I always though Inmon's claim was inflated. Now I have proof.
Being the father of something suggests giving birth and nuturing the entire analytic industry along. Inmon's contribution appears to be he wrote some public definitions and a book. Naming and defining something is not the same as making it happen.
Consider that Pilot Software was running analytic financial analysis on Dec VAX in 1986. Today we call this CPM. Britton-Lee was founded in 1979 to build database machines (more correctly data mart machines) and sold a boat load of them until they got bought 1989. Of course, the IBM Mainframe using DB2 was being heavily used for data marts in the 1980s -- I know, I was there. Then Teradata comes along with Neches and Walter and design the first parallel beasty that will be the cornerstone of the industry for years.

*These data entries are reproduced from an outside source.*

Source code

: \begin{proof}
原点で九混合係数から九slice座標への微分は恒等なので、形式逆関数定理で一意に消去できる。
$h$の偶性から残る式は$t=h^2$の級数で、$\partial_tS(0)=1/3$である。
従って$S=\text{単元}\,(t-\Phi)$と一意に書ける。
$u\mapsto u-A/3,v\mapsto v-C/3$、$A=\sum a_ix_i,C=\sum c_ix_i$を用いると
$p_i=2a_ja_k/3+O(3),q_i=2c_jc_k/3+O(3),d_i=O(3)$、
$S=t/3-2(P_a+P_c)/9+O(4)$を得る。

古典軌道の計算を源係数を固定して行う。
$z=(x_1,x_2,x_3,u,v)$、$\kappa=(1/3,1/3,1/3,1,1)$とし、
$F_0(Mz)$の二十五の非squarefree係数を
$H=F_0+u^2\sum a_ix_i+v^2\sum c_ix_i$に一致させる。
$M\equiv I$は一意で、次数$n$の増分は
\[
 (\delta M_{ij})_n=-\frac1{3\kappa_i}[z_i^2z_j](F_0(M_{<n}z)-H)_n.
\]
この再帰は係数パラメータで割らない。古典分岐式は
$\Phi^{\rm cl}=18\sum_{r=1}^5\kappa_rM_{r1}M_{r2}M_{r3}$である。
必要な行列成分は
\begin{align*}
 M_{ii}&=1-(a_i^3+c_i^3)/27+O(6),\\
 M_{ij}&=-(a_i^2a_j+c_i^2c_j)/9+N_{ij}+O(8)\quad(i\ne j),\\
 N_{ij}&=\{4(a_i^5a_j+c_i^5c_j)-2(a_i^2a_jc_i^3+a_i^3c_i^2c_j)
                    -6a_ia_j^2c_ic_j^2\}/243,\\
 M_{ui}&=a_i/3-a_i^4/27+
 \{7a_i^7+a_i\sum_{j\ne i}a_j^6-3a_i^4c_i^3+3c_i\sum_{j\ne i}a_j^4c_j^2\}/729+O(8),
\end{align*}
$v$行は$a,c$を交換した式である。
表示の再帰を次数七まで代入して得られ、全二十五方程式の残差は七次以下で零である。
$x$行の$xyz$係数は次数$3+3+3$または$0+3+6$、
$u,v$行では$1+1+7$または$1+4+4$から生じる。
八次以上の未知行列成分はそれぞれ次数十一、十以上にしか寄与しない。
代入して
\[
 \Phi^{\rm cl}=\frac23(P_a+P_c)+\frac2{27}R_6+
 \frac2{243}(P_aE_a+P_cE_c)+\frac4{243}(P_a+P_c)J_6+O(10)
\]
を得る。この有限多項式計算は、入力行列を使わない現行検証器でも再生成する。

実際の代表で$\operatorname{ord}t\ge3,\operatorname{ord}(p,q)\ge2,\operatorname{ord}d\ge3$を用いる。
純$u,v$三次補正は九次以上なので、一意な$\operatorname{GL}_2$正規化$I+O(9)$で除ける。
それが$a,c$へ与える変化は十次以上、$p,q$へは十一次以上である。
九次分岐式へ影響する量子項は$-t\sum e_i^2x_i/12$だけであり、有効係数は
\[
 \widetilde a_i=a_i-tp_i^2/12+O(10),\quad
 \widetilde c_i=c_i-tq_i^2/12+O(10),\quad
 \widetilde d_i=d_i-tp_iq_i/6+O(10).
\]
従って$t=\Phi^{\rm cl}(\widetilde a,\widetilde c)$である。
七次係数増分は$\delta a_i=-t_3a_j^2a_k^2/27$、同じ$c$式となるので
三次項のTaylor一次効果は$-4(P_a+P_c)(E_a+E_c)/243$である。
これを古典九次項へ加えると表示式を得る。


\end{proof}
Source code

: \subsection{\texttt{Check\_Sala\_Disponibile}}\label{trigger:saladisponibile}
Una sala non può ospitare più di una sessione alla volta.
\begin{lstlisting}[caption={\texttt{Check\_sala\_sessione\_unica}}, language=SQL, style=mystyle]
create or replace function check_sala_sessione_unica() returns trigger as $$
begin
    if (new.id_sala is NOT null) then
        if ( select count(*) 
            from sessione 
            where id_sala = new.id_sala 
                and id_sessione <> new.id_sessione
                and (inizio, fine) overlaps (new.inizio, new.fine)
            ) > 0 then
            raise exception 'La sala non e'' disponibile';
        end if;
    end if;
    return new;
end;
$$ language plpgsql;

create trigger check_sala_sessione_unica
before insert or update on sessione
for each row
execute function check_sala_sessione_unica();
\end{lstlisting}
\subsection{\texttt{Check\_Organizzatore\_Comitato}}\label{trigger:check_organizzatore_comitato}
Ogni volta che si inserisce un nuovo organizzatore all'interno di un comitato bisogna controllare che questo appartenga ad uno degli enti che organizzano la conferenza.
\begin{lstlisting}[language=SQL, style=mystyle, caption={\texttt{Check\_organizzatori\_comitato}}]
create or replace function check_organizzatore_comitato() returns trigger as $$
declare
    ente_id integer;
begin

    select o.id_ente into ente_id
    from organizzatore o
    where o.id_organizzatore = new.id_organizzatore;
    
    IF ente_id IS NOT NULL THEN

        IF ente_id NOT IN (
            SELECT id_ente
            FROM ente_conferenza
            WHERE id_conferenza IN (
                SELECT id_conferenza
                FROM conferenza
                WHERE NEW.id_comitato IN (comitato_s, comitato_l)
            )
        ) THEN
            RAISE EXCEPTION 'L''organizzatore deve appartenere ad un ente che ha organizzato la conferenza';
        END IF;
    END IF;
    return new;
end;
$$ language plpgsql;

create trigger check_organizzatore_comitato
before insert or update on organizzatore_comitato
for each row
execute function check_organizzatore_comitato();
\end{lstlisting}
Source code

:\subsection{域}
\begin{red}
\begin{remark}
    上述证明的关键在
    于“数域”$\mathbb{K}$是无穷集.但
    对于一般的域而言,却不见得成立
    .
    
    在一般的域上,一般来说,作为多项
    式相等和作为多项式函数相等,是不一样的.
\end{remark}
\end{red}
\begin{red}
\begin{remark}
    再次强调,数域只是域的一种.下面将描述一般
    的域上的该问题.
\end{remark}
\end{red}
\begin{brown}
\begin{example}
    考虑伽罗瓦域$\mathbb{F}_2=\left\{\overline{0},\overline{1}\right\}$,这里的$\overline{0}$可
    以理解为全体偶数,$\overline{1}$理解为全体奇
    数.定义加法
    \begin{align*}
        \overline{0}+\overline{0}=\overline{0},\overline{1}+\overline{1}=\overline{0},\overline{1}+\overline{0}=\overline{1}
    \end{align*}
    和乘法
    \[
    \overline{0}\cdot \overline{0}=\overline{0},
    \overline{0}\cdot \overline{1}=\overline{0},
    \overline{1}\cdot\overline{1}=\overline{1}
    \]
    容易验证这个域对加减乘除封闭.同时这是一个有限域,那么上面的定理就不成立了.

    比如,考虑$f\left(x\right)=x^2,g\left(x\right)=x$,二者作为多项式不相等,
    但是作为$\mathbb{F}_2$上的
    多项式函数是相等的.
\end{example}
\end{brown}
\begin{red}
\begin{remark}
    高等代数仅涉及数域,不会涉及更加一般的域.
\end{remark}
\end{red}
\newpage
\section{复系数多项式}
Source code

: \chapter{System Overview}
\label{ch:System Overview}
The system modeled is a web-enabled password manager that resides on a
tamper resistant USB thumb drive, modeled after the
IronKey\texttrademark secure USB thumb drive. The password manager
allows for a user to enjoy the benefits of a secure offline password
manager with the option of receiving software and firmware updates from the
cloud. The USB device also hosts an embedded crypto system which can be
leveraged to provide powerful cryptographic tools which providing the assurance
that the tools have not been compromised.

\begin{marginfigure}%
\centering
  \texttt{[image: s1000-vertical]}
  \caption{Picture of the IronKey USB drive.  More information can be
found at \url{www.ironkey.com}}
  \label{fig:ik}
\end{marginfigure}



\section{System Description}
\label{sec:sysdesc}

Let's also not ignore the contributions of major BI Tools vendors in making this market such as startups like Cognos, Microstrategy, and Business Objects. And wasn't SAS building mainframe marts in the 1970s so people could control mainframe workloads? Inmon did not father any of this.
Shall we quibble whether every one of these vendors and products fits Inmon's definition? He would like that. I say no. True data warehouses did not appear until WalMart showed Teradata the real power of parallel SQL in the mid-1990s. Up until then, AT&T and BT were hammering out humongous data marts in the 1980s. Did Inmons published definitions have any influence on these marts and warehouse? Probably not. Or maybe a smidgen. Good people did magnificent things long before anyone had heard of Bill Inmon.
OK. So if Inmon is the father of something, does he really claim the good work of all these customers and vendors all sprang from his gudiance? A better question than "who invented the term data warehouse?" would be "who was it that told Inmon he was the father?"